The Greens Can Take Away My Steak the Moment They Pry It from My Cold, Dead Hands

I have been a steak snob ever since I apprenticed under a master butcher in Ojai Valley, California a few years back. Indeed, I’m the kind of guy who orders his steak so rare that the people dining at the table next to me get uncomfortable.

So it is with rising dread that I witness the greenies’ assault on the beef industry. Enviro-types have long hated cattlemen for treating cows like animals, but recently, they’ve found a new motive to attack providers of delicious red meat: climate change.

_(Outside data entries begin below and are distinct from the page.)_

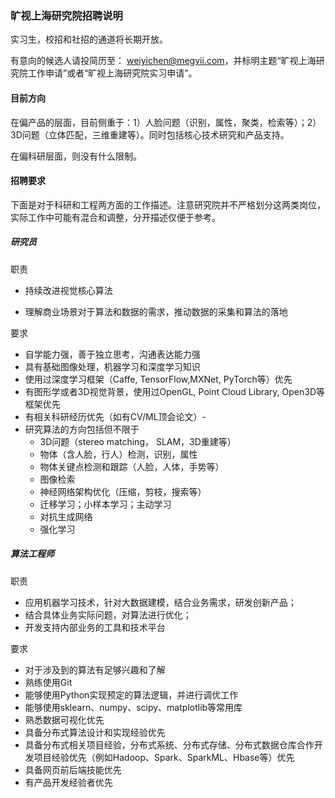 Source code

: ### 旷视上海研究院招聘说明

实习生，校招和社招的通道将长期开放。

有意向的候选人请投简历至： [weiyichen@megvii.com](mailto:weiyichen@megvii.com)，并标明主题“旷视上海研究院工作申请”或者“旷视上海研究院实习申请”。

#### 目前方向

在偏产品的层面，目前侧重于：1）人脸问题（识别，属性，聚类，检索等）；2）3D问题（立体匹配，三维重建等）。同时包括核心技术研究和产品支持。 

在偏科研层面，则没有什么限制。 

#### 招聘要求

下面是对于科研和工程两方面的工作描述。注意研究院并不严格划分这两类岗位，实际工作中可能有混合和调整，分开描述仅便于参考。

##### 研究员

职责

- 持续改进视觉核心算法

- 理解商业场景对于算法和数据的需求，推动数据的采集和算法的落地

要求

- 自学能力强，善于独立思考，沟通表达能力强
- 具有基础图像处理，机器学习和深度学习知识
- 使用过深度学习框架（Caffe, TensorFlow,MXNet, PyTorch等）优先
- 有图形学或者3D视觉背景，使用过OpenGL, Point Cloud Library, Open3D等框架优先
- 有相关科研经历优先（如有CV/ML顶会论文）-
- 研究算法的方向包括但不限于
  - 3D问题（stereo matching， SLAM，3D重建等）
  - 物体（含人脸，行人）检测，识别，属性
  - 物体关键点检测和跟踪（人脸，人体，手势等）
  - 图像检索
  - 神经网络架构优化（压缩，剪枝，搜索等）
  - 迁移学习；小样本学习；主动学习
  - 对抗生成网络
  - 强化学习

##### 算法工程师

职责

- 应用机器学习技术，针对大数据建模，结合业务需求，研发创新产品；
- 结合具体业务实际问题，对算法进行优化；
- 开发支持内部业务的工具和技术平台

要求

- 对于涉及到的算法有足够兴趣和了解
- 熟练使用Git
- 能够使用Python实现预定的算法逻辑，并进行调优工作
- 能够使用sklearn、numpy、scipy、matplotlib等常用库
- 熟悉数据可视化优先
- 具备分布式算法设计和实现经验优先
- 具备分布式相关项目经验，分布式系统、分布式存储、分布式数据仓库合作开发项目经验优先（例如Hadoop、Spark、SparkML、Hbase等）优先
- 具备网页前后端技能优先
- 有产品开发经验者优先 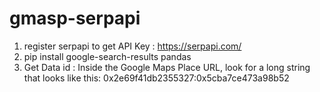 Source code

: # gmasp-serpapi

1. register serpapi to get API Key : https://serpapi.com/
2. pip install google-search-results pandas 
3. Get Data id : Inside the Google Maps Place URL, look for a long string that looks like this: 0x2e69f41db2355327:0x5cba7ce473a98b52
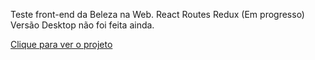 Teste front-end da Beleza na Web.
React Routes
Redux (Em progresso)
Versão Desktop não foi feita ainda.

[Clique para ver o projeto](https://test-front.vercel.app)
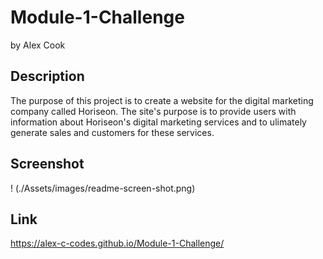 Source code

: # Module-1-Challenge
by Alex Cook


## Description
The purpose of this project is to create a website for the digital marketing company called Horiseon. The site's purpose is to provide users with information about Horiseon's digital marketing services and to ulimately generate sales and customers for these services.

## Screenshot
! (./Assets/images/readme-screen-shot.png)

## Link
https://alex-c-codes.github.io/Module-1-Challenge/
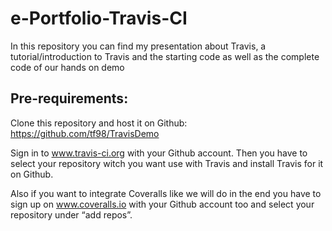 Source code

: # e-Portfolio-Travis-CI
In this repository you can find my presentation about Travis, a tutorial/introduction to Travis and the starting code as well as the complete code of our hands on demo

## Pre-requirements:
Clone this repository and host it on Github: https://github.com/tf98/TravisDemo

Sign in to www.travis-ci.org with your Github account. Then you have to select your repository witch you want use with Travis and install Travis for it on Github.

Also if you want to integrate Coveralls like we will do in the end you have to sign up on www.coveralls.io with your Github account too and select your repository under “add repos”.
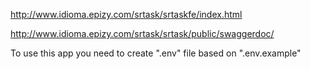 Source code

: http://www.idioma.epizy.com/srtask/srtaskfe/index.html

http://www.idioma.epizy.com/srtask/srtask/public/swaggerdoc/

To use this app you need to create ".env" file based on ".env.example" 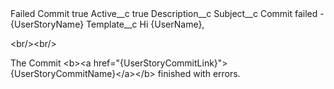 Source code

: <?xml version="1.0" encoding="UTF-8"?>
<CustomMetadata xmlns="http://soap.sforce.com/2006/04/metadata" xmlns:xsi="http://www.w3.org/2001/XMLSchema-instance" xmlns:xsd="http://www.w3.org/2001/XMLSchema">
    <label>Failed Commit</label>
    <protected>true</protected>
    <values>
        <field>Active__c</field>
        <value xsi:type="xsd:boolean">true</value>
    </values>
    <values>
        <field>Description__c</field>
        <value xsi:nil="true"/>
    </values>
    <values>
        <field>Subject__c</field>
        <value xsi:type="xsd:string">Commit failed - {UserStoryName}</value>
    </values>
    <values>
        <field>Template__c</field>
        <value xsi:type="xsd:string">Hi {UserName},

&lt;br/&gt;&lt;br/&gt;

The Commit &lt;b&gt;&lt;a href=&quot;{UserStoryCommitLink}&quot;&gt;{UserStoryCommitName}&lt;/a&gt;&lt;/b&gt; finished with errors.</value>
    </values>
</CustomMetadata>
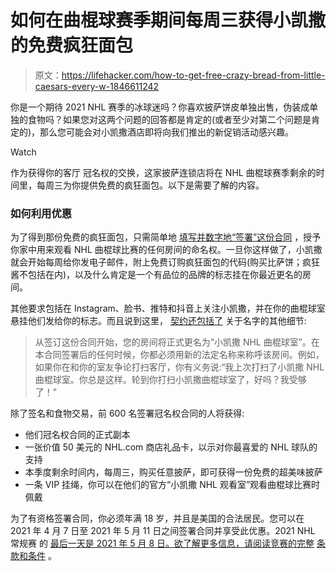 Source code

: # 如何在曲棍球赛季期间每周三获得小凯撒的免费疯狂面包

> 原文：<https://lifehacker.com/how-to-get-free-crazy-bread-from-little-caesars-every-w-1846611242>

你是一个期待 2021 NHL 赛季的冰球迷吗？你喜欢披萨饼皮单独出售，伪装成单独的食物吗？如果您对这两个问题的回答都是肯定的(或者至少对第二个问题是肯定的)，那么您可能会对小凯撒酒店即将向我们推出的新促销活动感兴趣。

Watch

作为获得你的客厅 冠名权的交换，这家披萨连锁店将在 NHL 曲棍球赛季剩余的时间里，每周三为你提供免费的疯狂面包。以下是需要了解的内容。

### 如何利用优惠

为了得到那份免费的疯狂面包，只需简单地 [填写并数字地“签署”这份合同](https://pizzanighthockey.com/naming-rights/) ，授予你家中用来观看 NHL 曲棍球比赛的任何房间的命名权。一旦你这样做了，小凯撒就会开始每周给你发电子邮件，附上免费订购疯狂面包的代码(购买比萨饼；疯狂酱不包括在内)，以及什么肯定是一个有品位的品牌的标志挂在你最近更名的房间。

其他要求包括在 Instagram、脸书、推特和抖音上关注小凯撒，并在你的曲棍球室悬挂他们发给你的标志。而且说到这里， [契约还包括了](https://pizzanighthockey.com/naming-rights/) 关于名字的其他细节:

> 从签订这份合同开始，您的房间将正式更名为“小凯撒 NHL 曲棍球室”。在本合同签署后的任何时候，你都必须用新的法定名称来称呼该房间。例如，如果你在和你的室友争论打扫客厅，你有义务说:“我上次打扫了小凯撒 NHL 曲棍球室。你总是这样。轮到你打扫小凯撒曲棍球室了，好吗？我受够了！”

除了签名和食物交易，前 600 名签署冠名权合同的人将获得:

*   他们冠名权合同的正式副本
*   一张价值 50 美元的 NHL.com 商店礼品卡，以示对你最喜爱的 NHL 球队的支持
*   本季度剩余时间内，每周三，购买任意披萨，即可获得一份免费的超美味披萨
*   一条 VIP 挂绳，你可以在他们的官方“小凯撒 NHL 观看室”观看曲棍球比赛时佩戴

为了有资格签署合同，你必须年满 18 岁，并且是美国的合法居民。您可以在 2021 年 4 月 7 日至 2021 年 5 月 11 日之间签署合同并享受此优惠。2021 NHL 常规赛 的 [最后一天是 2021 年 5 月 8 日。欲了解更多信息，请阅读竞赛的完整](https://www.nhl.com/news/nhl-nhlpa-season-start-agreement/c-319839598) [条款和条件](https://pizzanighthockey.com/terms-and-conditions/) 。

According to the latest in the “It’s easy being green” series run by the Center for American Progress, “it’s worth taking a closer look” at beef production, for “the planet’s sake,” because industrial scale livestock farming has a big carbon footprint. The piece references a 2006 study that compares “a Toyota Prius, which uses about one fourth as much as fuel as a Chevrolet Suburban SUV, to a plant-based diet, which uses roughly one-fourth as much energy as a diet rich in red meat.”

How about a steak tax, America? After all, the greens put gas-guzzling SUV’s (God bless ’em) in their cross-hairs, and came out on top-they forced through new fuel efficiency regulations that have saddled an ailing Detroit with a $100 billion burden. Can the cattleman be far behind?